We've noticed that often when there is a hit range:
  • there is only one IP for each domain
  • there is a range of about 20-30 of those
and that this does not seem to be that common. Let's see if that is a reasonable fingerprint or not.
Note that although this is the most common case, we have found multiple hits that viewdns.info maps to the same IP.
First we create a table u (unique) that only have domains which are the only domain for an IP, let's see by how much that lowers the 191 M total unique domains:
time sqlite3 u.sqlite 'create table t (d text, i text)'
time sqlite3 av.sqlite -cmd "attach 'u.sqlite' as u" "insert into u.t select min(d) as d, min(i) as i from t where d not like '%.%.%' group by i having count(distinct d) = 1"
The not like '%.%.%' removes subdomains from the counts so that CGI comms are still included, and distinct in count(distinct is because we have multiple entries at different timestamps for some of the hits.
Let's start with the 208 subset to see how it goes:
time sqlite3 av.sqlite -cmd "attach 'u.sqlite' as u" "insert into u.t select min(d) as d, min(i) as i from t where i glob '208.*' and d not like '%.%.%' and (d like '%.com' or d like '%.net') group by i having count(distinct d) = 1"
OK, after we fixed bugs with the above we are down to 4 million lines with unique domain/IP pairs and which contains all of the original hits! Almost certainly more are to be found!
This data is so valuable that we've decided to upload it to: archive.org/details/2013-dns-census-a-novirt.csv Format:
8,chrisjmcgregor.com
11,80end.com
28,fine5.net
38,bestarabictv.com
49,xy005.com
50,cmsasoccer.com
80,museemontpellier.net
100,newtiger.com
108,lps-promptservice.com
111,bridesmaiddressesshow.com
The numbers of the first column are the IPs as a 32-bit integer representation, which is more useful to search for ranges in.

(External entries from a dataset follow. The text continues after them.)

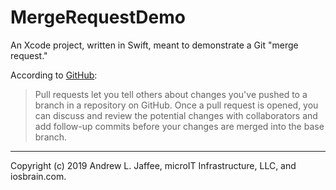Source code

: # MergeRequestDemo
An Xcode project, written in Swift, meant to demonstrate a Git "merge request." 

According to [GitHub](https://help.github.com/en/articles/about-pull-requests):

> Pull requests let you tell others about changes you've pushed to a branch in a repository on GitHub. Once a pull request is opened, you can discuss and review the potential changes with collaborators and add follow-up commits before your changes are merged into the base branch.

-------------------
Copyright (c) 2019 Andrew L. Jaffee, microIT Infrastructure, LLC, and iosbrain.com.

To make a histogram with the distribution of the single hostname IPs:
#!/usr/bin/env bash
bin=$((2**24))
sqlite3 2013-dns-census-a-novirt.sqlite -cmd '.mode csv' >2013-dns-census-a-novirt-hist.csv <<EOF
select i, sum(cnt) from (
  select floor(i/${bin}) as i,
         count(*) as cnt
    from t
    group by 1
  union
  select *, 0 as cnt from generate_series(0, 255)
)
group by i
EOF
gnuplot \
  -e 'set terminal svg size 1200, 800' \
  -e 'set output "2013-dns-census-a-novirt-hist.svg"' \
  -e 'set datafile separator ","' \
  -e 'set tics scale 0' \
  -e 'unset key' \
  -e 'set xrange[0:255]' \
  -e 'set title "Counts of IPs with a single hostname"' \
  -e 'set xlabel "IPv4 first byte"' \
  -e 'set ylabel "count"' \
  -e 'plot "2013-dns-census-a-novirt-hist.csv" using 1:2:1 with labels' \
;
Which gives the following useless noise, there is basically no pattern:
https://raw.githubusercontent.com/cirosantilli/media/master/cia-2010-covert-communication-websites/2013-dns-census-a-novirt-hist.svg
There are two keywords that are killers: "news" and "world" and their translations or closely related words. Everything else is hard. So a good start is:
grep -e news -e noticias -e nouvelles -e world -e global
iran + football:
  • iranfootballsource.com: the third hit for this area after the two given by Reuters! Epic.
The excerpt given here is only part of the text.